Last week, Tom Verducci profiled Derek Jeter in SI:

“In all my years playing with him,” says Paul O’Neill, Jeter’s teammate from 1995 through 2001, “I don’t think I ever heard him have one technical discussion about the mechanics of hitting. He keeps it simple. He just plays. It’s like he’s still playing high school baseball.”

…”I worked on staying inside the ball in the minor leagues and pretty much every offseason in Tampa with [coach] Gary Denbo,” Jeter says. “But he didn’t teach it to me. That’s just how it was: Keep my hands inside the ball. It’s still the same thing. A lot of people stay inside the ball, but I don’t know about to that extreme.”

Jeter’s hands-in approach relies on making contact with the ball so late—farther in its flight path—that he can hit even inside pitches to the opposite field with authority. Entering this season, on pitches he hit to rightfield, Jeter had a .479 average and a .718 slugging percentage.

“All these years he’s stayed true to what he does best,” O’Neill says. “He had a year or two where he started to gain some strength and turned on some balls, but for the most part he is an example of taking something you do that is good and making it great. In a time when there was pressure in baseball to hit more home runs, he never caved in to that.”

It’s a defensive-looking swing. Jeter hasn’t changed his approach all these years and shortly after he returns from the disabled list he’ll reach 3,000 hits. We’ll be there cheering him on.

[Photo Credit: Sports Illustrated]

10 comments

1 Mattpat11   ~  Jun 21, 2011 10:14 am

and shortly after he returns from the disabled list he’ll reach 3,000 hits. We’ll be there cheering him on.

Well, unless you write for No Maas.

2 Alex Belth   ~  Jun 21, 2011 10:38 am

Or you are Old Yanks Fan. LOL.

3 RIYank   ~  Jun 21, 2011 11:13 am

We'll be watching, with tears in our eyes.

4 The Hawk   ~  Jun 21, 2011 11:25 am

I've observed there is a weird strain of Yankee fan that doesn't like Jeter. For instance I just got an email about some tickets that are available from a family friend. He started the email with "How well the Yanks are playing WITHOUT Jeter?!? I think they also played real well when he was on the DL in 2003!"

****ing 2003?

5 Alex Belth   ~  Jun 21, 2011 11:50 am

4) I think it may just be that some fans see that Jeter is declining and want, more than anything, to have above average players at each position. They see the rest as nostalgia. It may also be because Jeter has had such a charmed career that some folks are enjoying him going through some adversity.

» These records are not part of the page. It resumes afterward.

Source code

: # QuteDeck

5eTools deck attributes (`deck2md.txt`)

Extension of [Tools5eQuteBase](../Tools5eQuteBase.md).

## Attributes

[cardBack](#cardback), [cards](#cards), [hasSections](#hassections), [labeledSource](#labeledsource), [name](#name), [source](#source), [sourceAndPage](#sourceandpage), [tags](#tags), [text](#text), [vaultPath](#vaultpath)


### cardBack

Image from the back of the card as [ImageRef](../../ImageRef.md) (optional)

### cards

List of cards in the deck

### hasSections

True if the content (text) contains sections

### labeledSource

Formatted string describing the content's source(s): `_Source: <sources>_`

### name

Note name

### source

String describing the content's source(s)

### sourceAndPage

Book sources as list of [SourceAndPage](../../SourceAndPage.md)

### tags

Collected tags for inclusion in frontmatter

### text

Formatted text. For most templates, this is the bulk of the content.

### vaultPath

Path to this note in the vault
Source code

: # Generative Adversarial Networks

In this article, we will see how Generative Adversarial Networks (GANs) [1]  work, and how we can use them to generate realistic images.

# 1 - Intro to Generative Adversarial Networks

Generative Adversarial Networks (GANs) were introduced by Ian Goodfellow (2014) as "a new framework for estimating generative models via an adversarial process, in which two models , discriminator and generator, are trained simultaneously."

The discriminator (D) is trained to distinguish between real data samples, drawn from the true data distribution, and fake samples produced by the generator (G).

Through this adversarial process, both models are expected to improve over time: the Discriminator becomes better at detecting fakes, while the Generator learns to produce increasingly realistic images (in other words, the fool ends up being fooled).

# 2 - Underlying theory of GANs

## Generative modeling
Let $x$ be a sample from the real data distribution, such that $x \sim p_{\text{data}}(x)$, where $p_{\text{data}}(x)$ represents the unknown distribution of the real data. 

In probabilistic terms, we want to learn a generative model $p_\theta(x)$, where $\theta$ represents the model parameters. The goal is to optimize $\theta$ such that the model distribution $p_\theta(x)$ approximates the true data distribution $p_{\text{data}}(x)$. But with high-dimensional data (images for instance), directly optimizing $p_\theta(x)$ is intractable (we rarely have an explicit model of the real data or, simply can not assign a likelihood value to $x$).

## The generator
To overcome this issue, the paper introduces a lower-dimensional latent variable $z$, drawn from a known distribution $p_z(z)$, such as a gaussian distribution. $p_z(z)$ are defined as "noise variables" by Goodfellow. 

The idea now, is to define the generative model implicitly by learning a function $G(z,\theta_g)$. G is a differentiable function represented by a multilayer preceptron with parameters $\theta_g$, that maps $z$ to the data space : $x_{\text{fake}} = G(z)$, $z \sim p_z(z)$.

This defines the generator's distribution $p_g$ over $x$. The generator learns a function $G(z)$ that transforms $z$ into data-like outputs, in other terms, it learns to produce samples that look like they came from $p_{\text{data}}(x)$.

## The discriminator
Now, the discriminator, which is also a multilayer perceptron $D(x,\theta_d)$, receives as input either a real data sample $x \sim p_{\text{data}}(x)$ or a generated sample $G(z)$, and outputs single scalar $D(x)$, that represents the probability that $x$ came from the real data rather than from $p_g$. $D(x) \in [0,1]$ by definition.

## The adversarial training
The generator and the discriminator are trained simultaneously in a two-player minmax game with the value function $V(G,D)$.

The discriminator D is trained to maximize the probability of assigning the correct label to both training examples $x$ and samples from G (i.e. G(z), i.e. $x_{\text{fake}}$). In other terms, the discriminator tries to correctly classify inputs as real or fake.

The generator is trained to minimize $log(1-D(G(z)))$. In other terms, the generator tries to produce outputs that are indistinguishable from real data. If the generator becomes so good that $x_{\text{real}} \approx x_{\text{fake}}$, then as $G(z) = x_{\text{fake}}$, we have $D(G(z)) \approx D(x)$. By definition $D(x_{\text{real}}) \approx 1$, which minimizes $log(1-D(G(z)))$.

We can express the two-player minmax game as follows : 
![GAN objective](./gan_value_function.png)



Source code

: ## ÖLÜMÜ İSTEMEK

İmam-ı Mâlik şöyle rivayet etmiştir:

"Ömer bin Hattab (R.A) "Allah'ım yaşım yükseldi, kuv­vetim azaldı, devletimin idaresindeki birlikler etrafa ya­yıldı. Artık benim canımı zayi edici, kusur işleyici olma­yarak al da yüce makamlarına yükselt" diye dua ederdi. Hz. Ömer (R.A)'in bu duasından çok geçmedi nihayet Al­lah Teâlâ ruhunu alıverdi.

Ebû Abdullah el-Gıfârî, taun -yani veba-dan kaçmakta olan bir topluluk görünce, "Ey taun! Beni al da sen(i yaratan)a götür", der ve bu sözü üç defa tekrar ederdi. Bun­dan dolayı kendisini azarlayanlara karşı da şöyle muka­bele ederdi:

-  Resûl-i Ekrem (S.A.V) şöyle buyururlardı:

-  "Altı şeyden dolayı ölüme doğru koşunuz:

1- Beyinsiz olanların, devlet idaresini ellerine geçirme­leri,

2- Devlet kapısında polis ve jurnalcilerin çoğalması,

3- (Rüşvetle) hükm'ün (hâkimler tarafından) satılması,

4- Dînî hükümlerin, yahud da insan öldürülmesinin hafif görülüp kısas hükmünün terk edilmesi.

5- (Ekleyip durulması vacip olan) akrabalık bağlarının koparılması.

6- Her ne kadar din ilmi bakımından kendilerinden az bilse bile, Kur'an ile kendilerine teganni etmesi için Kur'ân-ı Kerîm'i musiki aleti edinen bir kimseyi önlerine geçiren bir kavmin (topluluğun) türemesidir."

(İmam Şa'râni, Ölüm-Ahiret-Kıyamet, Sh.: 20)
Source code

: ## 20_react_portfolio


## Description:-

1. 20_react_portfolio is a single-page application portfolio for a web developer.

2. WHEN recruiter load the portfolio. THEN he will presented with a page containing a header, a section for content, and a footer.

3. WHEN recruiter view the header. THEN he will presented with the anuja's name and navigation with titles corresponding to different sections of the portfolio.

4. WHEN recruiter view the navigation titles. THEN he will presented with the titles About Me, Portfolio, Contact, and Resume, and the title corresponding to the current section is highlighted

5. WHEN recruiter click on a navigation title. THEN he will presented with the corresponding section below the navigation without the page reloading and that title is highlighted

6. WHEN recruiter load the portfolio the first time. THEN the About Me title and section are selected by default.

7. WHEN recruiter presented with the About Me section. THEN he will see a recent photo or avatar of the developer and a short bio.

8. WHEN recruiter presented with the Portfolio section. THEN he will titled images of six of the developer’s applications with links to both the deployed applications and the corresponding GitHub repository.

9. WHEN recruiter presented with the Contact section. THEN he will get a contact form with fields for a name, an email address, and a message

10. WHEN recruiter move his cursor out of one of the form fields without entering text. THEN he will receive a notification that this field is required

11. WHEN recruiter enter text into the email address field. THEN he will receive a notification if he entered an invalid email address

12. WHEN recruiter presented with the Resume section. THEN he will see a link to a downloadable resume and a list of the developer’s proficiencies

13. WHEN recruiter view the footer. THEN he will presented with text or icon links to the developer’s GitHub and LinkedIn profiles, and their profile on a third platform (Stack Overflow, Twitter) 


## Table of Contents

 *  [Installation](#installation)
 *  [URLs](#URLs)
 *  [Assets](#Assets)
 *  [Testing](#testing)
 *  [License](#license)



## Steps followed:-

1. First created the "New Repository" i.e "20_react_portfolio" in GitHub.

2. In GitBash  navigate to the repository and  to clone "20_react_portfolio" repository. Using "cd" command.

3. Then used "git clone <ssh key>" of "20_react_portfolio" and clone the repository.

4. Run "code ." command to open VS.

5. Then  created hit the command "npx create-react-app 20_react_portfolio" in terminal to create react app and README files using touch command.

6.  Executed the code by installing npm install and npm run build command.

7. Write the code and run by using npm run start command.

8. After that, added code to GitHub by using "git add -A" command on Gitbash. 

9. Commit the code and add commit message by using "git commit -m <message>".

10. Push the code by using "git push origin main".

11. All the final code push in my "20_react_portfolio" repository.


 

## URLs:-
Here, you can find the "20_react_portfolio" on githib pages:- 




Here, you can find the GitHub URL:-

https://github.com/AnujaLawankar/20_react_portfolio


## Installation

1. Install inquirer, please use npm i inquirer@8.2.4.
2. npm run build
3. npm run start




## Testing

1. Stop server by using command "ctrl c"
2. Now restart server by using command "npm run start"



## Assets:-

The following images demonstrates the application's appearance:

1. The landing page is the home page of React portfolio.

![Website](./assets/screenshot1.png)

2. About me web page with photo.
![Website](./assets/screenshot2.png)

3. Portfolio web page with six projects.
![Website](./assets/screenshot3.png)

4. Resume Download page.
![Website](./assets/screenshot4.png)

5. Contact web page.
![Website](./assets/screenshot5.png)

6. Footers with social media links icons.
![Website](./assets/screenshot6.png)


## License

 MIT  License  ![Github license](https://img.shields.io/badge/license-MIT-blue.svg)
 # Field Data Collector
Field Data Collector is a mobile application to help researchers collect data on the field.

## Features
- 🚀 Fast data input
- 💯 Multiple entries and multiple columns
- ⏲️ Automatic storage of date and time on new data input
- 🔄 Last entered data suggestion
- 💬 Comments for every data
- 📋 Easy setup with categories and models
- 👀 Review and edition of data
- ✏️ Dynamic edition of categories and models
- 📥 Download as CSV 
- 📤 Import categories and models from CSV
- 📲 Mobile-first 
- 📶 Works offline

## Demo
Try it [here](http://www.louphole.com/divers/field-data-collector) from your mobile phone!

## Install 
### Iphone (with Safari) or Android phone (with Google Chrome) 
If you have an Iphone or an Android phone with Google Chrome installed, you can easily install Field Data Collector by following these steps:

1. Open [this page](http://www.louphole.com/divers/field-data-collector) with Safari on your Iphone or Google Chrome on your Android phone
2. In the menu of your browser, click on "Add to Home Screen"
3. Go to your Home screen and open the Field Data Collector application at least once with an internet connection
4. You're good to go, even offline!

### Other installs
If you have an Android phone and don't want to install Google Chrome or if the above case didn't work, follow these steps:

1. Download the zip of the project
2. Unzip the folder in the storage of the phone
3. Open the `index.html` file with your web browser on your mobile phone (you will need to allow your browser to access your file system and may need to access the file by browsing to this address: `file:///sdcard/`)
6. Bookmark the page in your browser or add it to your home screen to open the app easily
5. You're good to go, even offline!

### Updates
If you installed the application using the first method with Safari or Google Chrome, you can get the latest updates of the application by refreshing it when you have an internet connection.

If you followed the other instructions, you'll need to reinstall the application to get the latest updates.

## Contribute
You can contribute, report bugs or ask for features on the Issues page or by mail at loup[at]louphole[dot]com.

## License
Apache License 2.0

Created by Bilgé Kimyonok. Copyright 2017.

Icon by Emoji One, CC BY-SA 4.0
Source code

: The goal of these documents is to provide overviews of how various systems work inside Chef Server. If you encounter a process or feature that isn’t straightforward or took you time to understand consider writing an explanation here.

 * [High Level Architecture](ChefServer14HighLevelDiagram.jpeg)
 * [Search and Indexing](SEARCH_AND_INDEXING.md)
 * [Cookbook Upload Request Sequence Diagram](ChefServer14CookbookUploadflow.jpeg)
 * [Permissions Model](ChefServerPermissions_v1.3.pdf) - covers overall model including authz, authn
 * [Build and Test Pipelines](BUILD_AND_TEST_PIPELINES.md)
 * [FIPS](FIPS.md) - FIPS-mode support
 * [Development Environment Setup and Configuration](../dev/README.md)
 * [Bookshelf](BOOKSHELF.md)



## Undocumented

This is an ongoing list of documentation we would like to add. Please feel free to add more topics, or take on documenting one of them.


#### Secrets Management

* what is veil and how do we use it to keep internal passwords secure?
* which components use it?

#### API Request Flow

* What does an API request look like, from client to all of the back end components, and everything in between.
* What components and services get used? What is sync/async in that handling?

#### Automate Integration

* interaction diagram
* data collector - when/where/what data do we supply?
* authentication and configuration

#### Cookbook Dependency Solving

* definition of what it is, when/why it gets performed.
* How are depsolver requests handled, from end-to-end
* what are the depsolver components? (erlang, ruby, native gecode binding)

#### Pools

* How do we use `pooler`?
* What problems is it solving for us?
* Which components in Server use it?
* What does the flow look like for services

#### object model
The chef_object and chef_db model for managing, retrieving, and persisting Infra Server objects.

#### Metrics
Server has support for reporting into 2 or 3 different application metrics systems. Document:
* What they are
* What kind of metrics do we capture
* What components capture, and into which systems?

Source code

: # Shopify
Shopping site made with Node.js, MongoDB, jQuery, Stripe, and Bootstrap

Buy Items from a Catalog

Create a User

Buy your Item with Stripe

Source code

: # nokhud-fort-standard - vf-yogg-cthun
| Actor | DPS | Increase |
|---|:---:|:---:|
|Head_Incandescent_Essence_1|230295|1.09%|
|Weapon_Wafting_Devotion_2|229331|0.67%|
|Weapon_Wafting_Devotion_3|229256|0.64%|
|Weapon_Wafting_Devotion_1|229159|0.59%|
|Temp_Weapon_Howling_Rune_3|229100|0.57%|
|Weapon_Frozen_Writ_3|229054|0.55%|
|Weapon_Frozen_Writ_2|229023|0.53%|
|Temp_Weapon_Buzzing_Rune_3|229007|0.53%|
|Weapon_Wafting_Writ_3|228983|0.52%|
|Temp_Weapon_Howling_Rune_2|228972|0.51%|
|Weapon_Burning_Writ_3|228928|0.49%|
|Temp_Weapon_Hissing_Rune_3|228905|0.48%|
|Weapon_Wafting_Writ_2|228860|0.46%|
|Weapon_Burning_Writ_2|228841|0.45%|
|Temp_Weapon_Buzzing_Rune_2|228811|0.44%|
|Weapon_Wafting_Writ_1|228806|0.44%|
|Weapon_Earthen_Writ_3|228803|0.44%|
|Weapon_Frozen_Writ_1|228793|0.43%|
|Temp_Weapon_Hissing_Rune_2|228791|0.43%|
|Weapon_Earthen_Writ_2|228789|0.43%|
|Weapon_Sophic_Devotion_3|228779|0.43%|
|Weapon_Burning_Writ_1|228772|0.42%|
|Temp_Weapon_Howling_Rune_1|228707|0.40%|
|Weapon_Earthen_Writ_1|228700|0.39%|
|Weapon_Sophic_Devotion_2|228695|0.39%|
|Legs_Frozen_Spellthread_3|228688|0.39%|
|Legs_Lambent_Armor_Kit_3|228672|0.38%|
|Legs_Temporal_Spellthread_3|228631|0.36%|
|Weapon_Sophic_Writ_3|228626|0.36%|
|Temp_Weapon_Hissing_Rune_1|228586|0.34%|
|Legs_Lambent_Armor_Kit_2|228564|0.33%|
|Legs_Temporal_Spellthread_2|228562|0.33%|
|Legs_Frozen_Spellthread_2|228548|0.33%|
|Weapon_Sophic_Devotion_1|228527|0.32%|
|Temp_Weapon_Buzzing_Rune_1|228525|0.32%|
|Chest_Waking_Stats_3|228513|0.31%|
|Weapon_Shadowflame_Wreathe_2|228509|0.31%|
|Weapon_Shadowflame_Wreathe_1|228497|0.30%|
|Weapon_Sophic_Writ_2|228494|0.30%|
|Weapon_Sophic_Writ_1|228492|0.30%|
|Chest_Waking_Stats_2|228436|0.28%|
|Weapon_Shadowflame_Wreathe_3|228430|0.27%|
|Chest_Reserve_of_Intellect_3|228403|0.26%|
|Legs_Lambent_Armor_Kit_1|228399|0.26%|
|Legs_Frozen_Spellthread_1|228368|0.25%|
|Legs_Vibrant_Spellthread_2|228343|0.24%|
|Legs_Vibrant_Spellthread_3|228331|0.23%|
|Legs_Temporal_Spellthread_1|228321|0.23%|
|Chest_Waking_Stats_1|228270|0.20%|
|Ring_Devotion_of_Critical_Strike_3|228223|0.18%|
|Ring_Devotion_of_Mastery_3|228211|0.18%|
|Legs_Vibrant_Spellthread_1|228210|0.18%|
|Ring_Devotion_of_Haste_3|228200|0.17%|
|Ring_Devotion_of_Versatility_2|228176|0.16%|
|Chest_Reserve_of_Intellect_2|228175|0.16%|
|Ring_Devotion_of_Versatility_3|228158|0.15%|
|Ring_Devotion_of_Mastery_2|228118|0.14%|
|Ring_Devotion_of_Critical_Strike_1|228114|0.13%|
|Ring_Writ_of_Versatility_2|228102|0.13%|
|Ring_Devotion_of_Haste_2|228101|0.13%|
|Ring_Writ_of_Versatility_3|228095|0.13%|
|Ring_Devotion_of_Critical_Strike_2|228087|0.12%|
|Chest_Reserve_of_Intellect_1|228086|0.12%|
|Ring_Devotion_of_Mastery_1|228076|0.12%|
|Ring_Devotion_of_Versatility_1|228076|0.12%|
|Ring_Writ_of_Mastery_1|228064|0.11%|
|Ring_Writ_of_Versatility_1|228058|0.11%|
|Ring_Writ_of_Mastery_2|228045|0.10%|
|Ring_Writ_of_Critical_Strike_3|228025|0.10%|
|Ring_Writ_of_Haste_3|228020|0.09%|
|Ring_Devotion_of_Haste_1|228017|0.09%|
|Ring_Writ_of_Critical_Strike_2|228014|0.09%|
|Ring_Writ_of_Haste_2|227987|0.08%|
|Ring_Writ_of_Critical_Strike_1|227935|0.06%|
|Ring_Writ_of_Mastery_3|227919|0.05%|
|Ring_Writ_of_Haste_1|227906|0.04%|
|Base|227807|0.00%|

6 ms october   ~  Jun 21, 2011 12:03 pm

[4] there is definitely a strain of fans that don't like jeter.
most of them thought he was always over-rated (most of them profess to be sabermetrically inclined - so take a look at his career numbers, they are pretty fucking good). and now that he is in decline they are relishing it and want to put those nails in.

7 Sliced Bread   ~  Jun 21, 2011 12:59 pm

Those are amazing numbers, Jeter's slices to right field.
Alex, I wouldn't call his swing defensive-looking. Even without the insight of knowing he's basically trying to go that way, I've always admired Jeter's approach as confident, and aggressive. The result, line drives to right, could be misinterpreted as the result of defensive swinging, but I see him as very much an attack hitter. Even when he takes a pitch, he's tracking it to the glove, on the verge of pouncing.

8 Alex Belth   ~  Jun 21, 2011 3:20 pm

7) Excellent point. But that's why I said it is defensive-looking and not defensive at all.

9 joejoejoe   ~  Jun 21, 2011 4:21 pm

Jeter's swing is a bit like Agassi's return of serve. The advantage is supposed to be to the pitcher or server but the reaction/response is a type of attack.

10 Sliced Bread   ~  Jun 21, 2011 5:04 pm

8) sorry, I took defensive-looking as defensive. My point was probably more in response to Verducci's line about Jeter swinging like a man trying to swat at a bee in a phone booth. I thought that made Jeter's approach sound too defensive, and less attack-mode.

9) yeah, that's a good analogy.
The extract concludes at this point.